*AIM OF THE TASK:*
Respond with the count alone after checking every line in the material below for "String".

*SUPPLIED INFORMATION:*
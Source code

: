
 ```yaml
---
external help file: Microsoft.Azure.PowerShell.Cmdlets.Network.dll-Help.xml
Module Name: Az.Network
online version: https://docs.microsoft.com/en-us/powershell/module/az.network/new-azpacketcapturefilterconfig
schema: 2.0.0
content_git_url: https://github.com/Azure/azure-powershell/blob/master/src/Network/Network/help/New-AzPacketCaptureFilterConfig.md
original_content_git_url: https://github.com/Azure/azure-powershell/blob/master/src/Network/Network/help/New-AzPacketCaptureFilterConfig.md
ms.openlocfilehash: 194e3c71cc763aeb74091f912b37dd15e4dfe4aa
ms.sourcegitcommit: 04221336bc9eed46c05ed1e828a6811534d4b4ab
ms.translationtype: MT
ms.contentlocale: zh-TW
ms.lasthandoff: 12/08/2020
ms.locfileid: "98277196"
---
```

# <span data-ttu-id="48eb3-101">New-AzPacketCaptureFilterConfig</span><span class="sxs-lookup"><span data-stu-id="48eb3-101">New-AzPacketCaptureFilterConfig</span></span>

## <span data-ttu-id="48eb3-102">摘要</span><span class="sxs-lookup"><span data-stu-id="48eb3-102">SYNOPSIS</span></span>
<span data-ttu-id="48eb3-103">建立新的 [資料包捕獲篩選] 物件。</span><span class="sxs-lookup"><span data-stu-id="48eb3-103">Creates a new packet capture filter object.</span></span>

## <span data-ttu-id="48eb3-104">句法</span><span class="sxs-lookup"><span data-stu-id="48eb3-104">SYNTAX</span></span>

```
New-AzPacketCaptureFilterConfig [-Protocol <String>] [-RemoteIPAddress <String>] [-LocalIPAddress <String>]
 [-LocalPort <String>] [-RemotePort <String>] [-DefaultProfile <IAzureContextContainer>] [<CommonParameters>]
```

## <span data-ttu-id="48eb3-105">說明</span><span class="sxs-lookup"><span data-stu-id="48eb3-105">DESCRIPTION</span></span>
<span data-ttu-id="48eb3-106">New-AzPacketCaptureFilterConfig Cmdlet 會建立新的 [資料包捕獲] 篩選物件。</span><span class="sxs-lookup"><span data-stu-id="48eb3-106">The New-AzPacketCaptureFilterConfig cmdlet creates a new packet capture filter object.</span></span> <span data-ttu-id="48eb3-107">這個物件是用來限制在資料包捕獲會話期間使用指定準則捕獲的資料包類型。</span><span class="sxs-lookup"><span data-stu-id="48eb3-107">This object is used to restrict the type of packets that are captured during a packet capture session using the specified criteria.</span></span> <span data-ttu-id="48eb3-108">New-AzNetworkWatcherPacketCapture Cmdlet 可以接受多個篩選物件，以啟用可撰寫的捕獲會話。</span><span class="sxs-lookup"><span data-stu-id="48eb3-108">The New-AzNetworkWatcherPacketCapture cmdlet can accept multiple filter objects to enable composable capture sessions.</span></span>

*RESPONSE:*
2